#### Work instruction
Write out every line below that includes the word "such".

#### Stored data
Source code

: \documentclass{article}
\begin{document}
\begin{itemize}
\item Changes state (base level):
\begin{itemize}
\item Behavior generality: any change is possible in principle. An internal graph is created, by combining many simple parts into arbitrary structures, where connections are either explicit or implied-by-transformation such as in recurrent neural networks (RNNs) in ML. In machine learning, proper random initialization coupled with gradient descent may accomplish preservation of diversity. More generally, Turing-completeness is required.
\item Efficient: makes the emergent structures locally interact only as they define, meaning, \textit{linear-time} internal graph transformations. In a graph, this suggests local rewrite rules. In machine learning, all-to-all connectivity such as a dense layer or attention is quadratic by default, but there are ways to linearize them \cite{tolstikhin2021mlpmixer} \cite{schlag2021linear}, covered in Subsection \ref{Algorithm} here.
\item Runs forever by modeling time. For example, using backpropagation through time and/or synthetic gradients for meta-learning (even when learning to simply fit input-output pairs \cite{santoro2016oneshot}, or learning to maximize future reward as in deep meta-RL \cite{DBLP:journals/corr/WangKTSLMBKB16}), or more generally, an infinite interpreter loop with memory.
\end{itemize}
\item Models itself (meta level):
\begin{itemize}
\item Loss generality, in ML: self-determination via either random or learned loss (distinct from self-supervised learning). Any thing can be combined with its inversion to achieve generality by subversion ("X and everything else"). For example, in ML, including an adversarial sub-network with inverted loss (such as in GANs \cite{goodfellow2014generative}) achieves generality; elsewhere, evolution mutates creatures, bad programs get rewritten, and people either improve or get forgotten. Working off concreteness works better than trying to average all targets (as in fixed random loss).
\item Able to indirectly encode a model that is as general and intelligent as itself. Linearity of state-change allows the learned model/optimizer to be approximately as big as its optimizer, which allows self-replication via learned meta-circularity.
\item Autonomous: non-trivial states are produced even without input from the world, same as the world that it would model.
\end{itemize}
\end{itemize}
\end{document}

#### Task output
\item Behavior generality: any change is possible in principle. An internal graph is created, by combining many simple parts into arbitrary structures, where connections are either explicit or implied-by-transformation such as in recurrent neural networks (RNNs) in ML. In machine learning, proper random initialization coupled with gradient descent may accomplish preservation of diversity. More generally, Turing-completeness is required.
\item Efficient: makes the emergent structures locally interact only as they define, meaning, \textit{linear-time} internal graph transformations. In a graph, this suggests local rewrite rules. In machine learning, all-to-all connectivity such as a dense layer or attention is quadratic by default, but there are ways to linearize them \cite{tolstikhin2021mlpmixer} \cite{schlag2021linear}, covered in Subsection \ref{Algorithm} here.
\item Loss generality, in ML: self-determination via either random or learned loss (distinct from self-supervised learning). Any thing can be combined with its inversion to achieve generality by subversion ("X and everything else"). For example, in ML, including an adversarial sub-network with inverted loss (such as in GANs \cite{goodfellow2014generative}) achieves generality; elsewhere, evolution mutates creatures, bad programs get rewritten, and people either improve or get forgotten. Working off concreteness works better than trying to average all targets (as in fixed random loss).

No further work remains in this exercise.